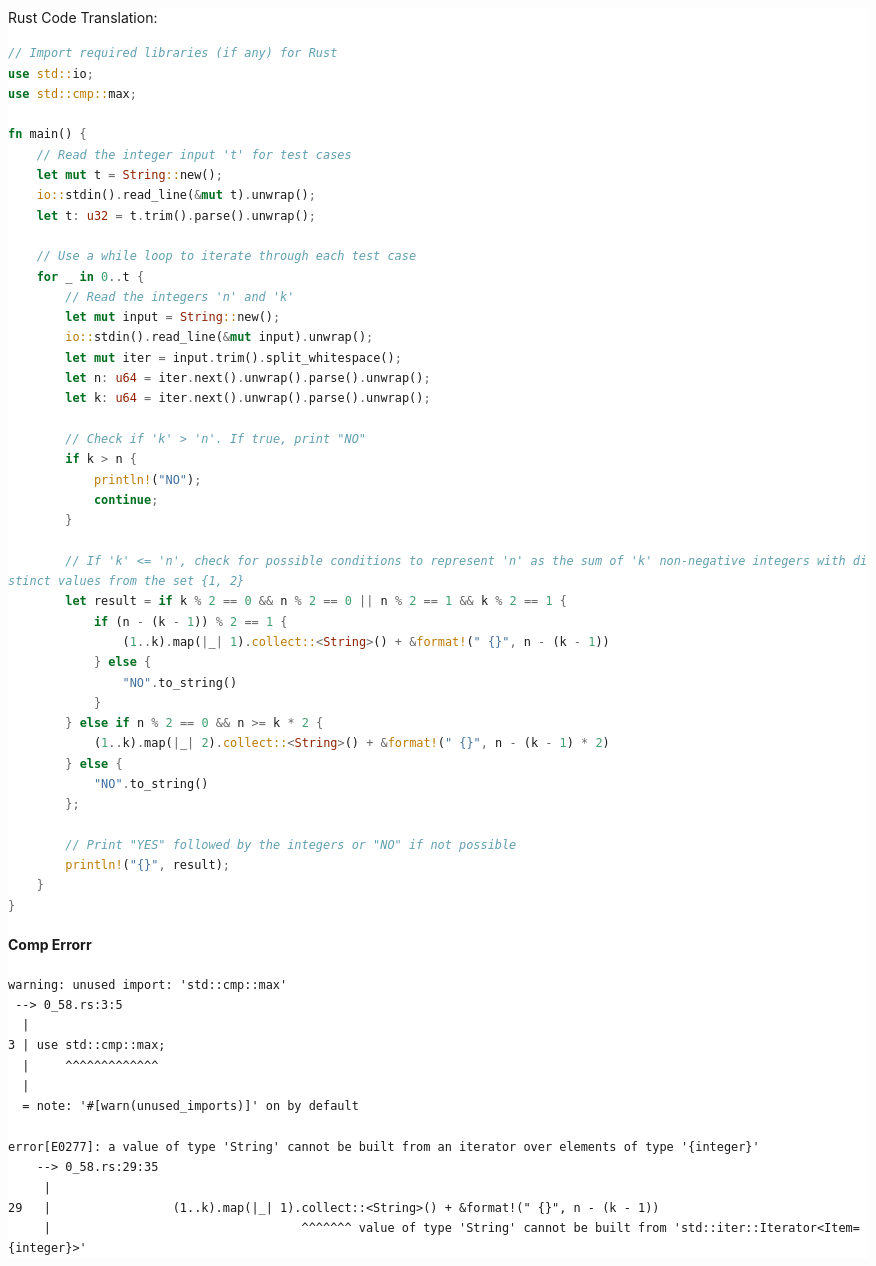 Rust Code Translation:
```rust
// Import required libraries (if any) for Rust
use std::io;
use std::cmp::max;

fn main() {
    // Read the integer input 't' for test cases
    let mut t = String::new();
    io::stdin().read_line(&mut t).unwrap();
    let t: u32 = t.trim().parse().unwrap();
    
    // Use a while loop to iterate through each test case
    for _ in 0..t {
        // Read the integers 'n' and 'k'
        let mut input = String::new();
        io::stdin().read_line(&mut input).unwrap();
        let mut iter = input.trim().split_whitespace();
        let n: u64 = iter.next().unwrap().parse().unwrap();
        let k: u64 = iter.next().unwrap().parse().unwrap();
        
        // Check if 'k' > 'n'. If true, print "NO"
        if k > n {
            println!("NO");
            continue;
        }
        
        // If 'k' <= 'n', check for possible conditions to represent 'n' as the sum of 'k' non-negative integers with distinct values from the set {1, 2}
        let result = if k % 2 == 0 && n % 2 == 0 || n % 2 == 1 && k % 2 == 1 {
            if (n - (k - 1)) % 2 == 1 {
                (1..k).map(|_| 1).collect::<String>() + &format!(" {}", n - (k - 1))
            } else {
                "NO".to_string()
            }
        } else if n % 2 == 0 && n >= k * 2 {
            (1..k).map(|_| 2).collect::<String>() + &format!(" {}", n - (k - 1) * 2)
        } else {
            "NO".to_string()
        };
        
        // Print "YES" followed by the integers or "NO" if not possible
        println!("{}", result);
    }
}
```

#### Comp Errorr

```
warning: unused import: 'std::cmp::max'
 --> 0_58.rs:3:5
  |
3 | use std::cmp::max;
  |     ^^^^^^^^^^^^^
  |
  = note: '#[warn(unused_imports)]' on by default

error[E0277]: a value of type 'String' cannot be built from an iterator over elements of type '{integer}'
    --> 0_58.rs:29:35
     |
29   |                 (1..k).map(|_| 1).collect::<String>() + &format!(" {}", n - (k - 1))
     |                                   ^^^^^^^ value of type 'String' cannot be built from 'std::iter::Iterator<Item={integer}>'
```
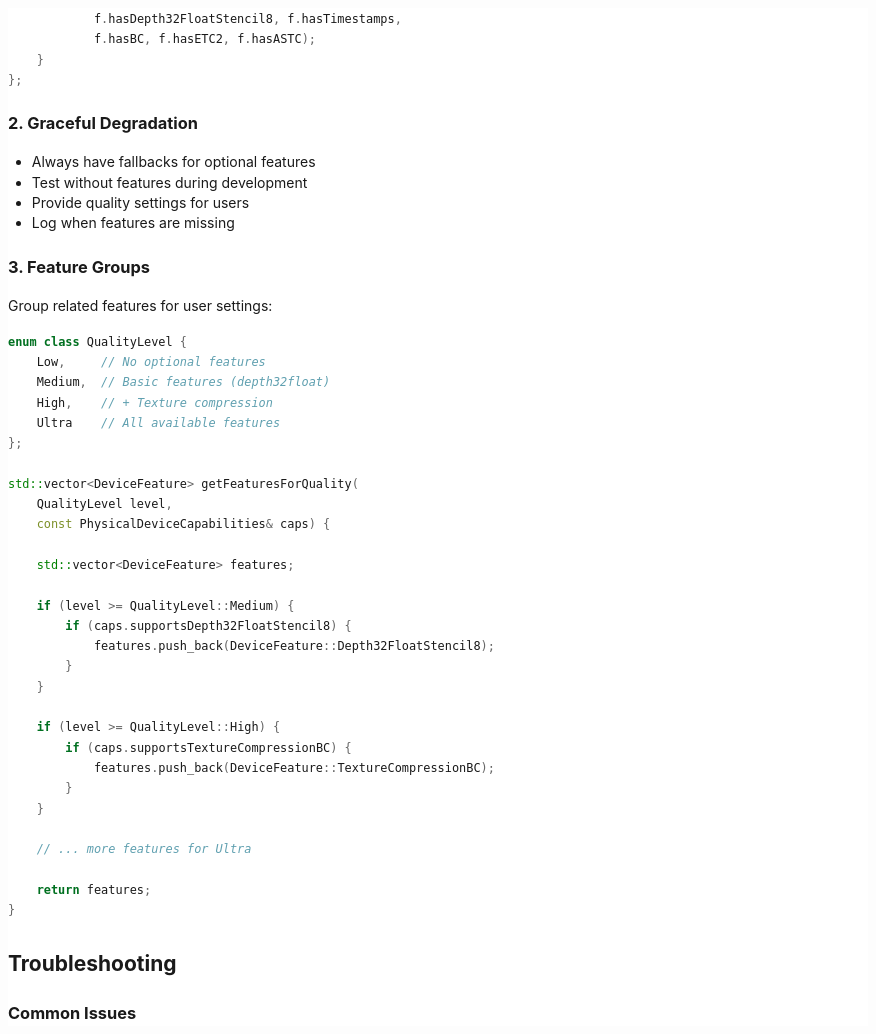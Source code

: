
 ```cpp
            f.hasDepth32FloatStencil8, f.hasTimestamps, 
            f.hasBC, f.hasETC2, f.hasASTC);
    }
};
```

### 2. Graceful Degradation
- Always have fallbacks for optional features
- Test without features during development
- Provide quality settings for users
- Log when features are missing

### 3. Feature Groups
Group related features for user settings:
```cpp
enum class QualityLevel {
    Low,     // No optional features
    Medium,  // Basic features (depth32float)
    High,    // + Texture compression
    Ultra    // All available features
};

std::vector<DeviceFeature> getFeaturesForQuality(
    QualityLevel level, 
    const PhysicalDeviceCapabilities& caps) {
    
    std::vector<DeviceFeature> features;
    
    if (level >= QualityLevel::Medium) {
        if (caps.supportsDepth32FloatStencil8) {
            features.push_back(DeviceFeature::Depth32FloatStencil8);
        }
    }
    
    if (level >= QualityLevel::High) {
        if (caps.supportsTextureCompressionBC) {
            features.push_back(DeviceFeature::TextureCompressionBC);
        }
    }
    
    // ... more features for Ultra
    
    return features;
}
```

## Troubleshooting

### Common Issues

- - - -

What to do: Your response must consist of the material above, reproduced word for word, with the images omitted.

Result for this exercise:
 Rust Code Translation:
```rust
// Import required libraries (if any) for Rust
use std::io;
use std::cmp::max;

fn main() {
    // Read the integer input 't' for test cases
    let mut t = String::new();
    io::stdin().read_line(&mut t).unwrap();
    let t: u32 = t.trim().parse().unwrap();
    
    // Use a while loop to iterate through each test case
    for _ in 0..t {
        // Read the integers 'n' and 'k'
        let mut input = String::new();
        io::stdin().read_line(&mut input).unwrap();
        let mut iter = input.trim().split_whitespace();
        let n: u64 = iter.next().unwrap().parse().unwrap();
        let k: u64 = iter.next().unwrap().parse().unwrap();
        
        // Check if 'k' > 'n'. If true, print "NO"
        if k > n {
            println!("NO");
            continue;
        }
        
        // If 'k' <= 'n', check for possible conditions to represent 'n' as the sum of 'k' non-negative integers with distinct values from the set {1, 2}
        let result = if k % 2 == 0 && n % 2 == 0 || n % 2 == 1 && k % 2 == 1 {
            if (n - (k - 1)) % 2 == 1 {
                (1..k).map(|_| 1).collect::<String>() + &format!(" {}", n - (k - 1))
            } else {
                "NO".to_string()
            }
        } else if n % 2 == 0 && n >= k * 2 {
            (1..k).map(|_| 2).collect::<String>() + &format!(" {}", n - (k - 1) * 2)
        } else {
            "NO".to_string()
        };
        
        // Print "YES" followed by the integers or "NO" if not possible
        println!("{}", result);
    }
}
```

#### Comp Errorr

```
warning: unused import: 'std::cmp::max'
 --> 0_58.rs:3:5
  |
3 | use std::cmp::max;
  |     ^^^^^^^^^^^^^
  |
  = note: '#[warn(unused_imports)]' on by default

error[E0277]: a value of type 'String' cannot be built from an iterator over elements of type '{integer}'
    --> 0_58.rs:29:35
     |
29   |                 (1..k).map(|_| 1).collect::<String>() + &format!(" {}", n - (k - 1))
     |                                   ^^^^^^^ value of type 'String' cannot be built from 'std::iter::Iterator<Item={integer}>'
```
Source code

:
 ```cpp
            f.hasDepth32FloatStencil8, f.hasTimestamps, 
            f.hasBC, f.hasETC2, f.hasASTC);
    }
};
```

### 2. Graceful Degradation
- Always have fallbacks for optional features
- Test without features during development
- Provide quality settings for users
- Log when features are missing

### 3. Feature Groups
Group related features for user settings:
```cpp
enum class QualityLevel {
    Low,     // No optional features
    Medium,  // Basic features (depth32float)
    High,    // + Texture compression
    Ultra    // All available features
};

std::vector<DeviceFeature> getFeaturesForQuality(
    QualityLevel level, 
    const PhysicalDeviceCapabilities& caps) {
    
    std::vector<DeviceFeature> features;
    
    if (level >= QualityLevel::Medium) {
        if (caps.supportsDepth32FloatStencil8) {
            features.push_back(DeviceFeature::Depth32FloatStencil8);
        }
    }
    
    if (level >= QualityLevel::High) {
        if (caps.supportsTextureCompressionBC) {
            features.push_back(DeviceFeature::TextureCompressionBC);
        }
    }
    
    // ... more features for Ultra
    
    return features;
}
```

## Troubleshooting

### Common Issues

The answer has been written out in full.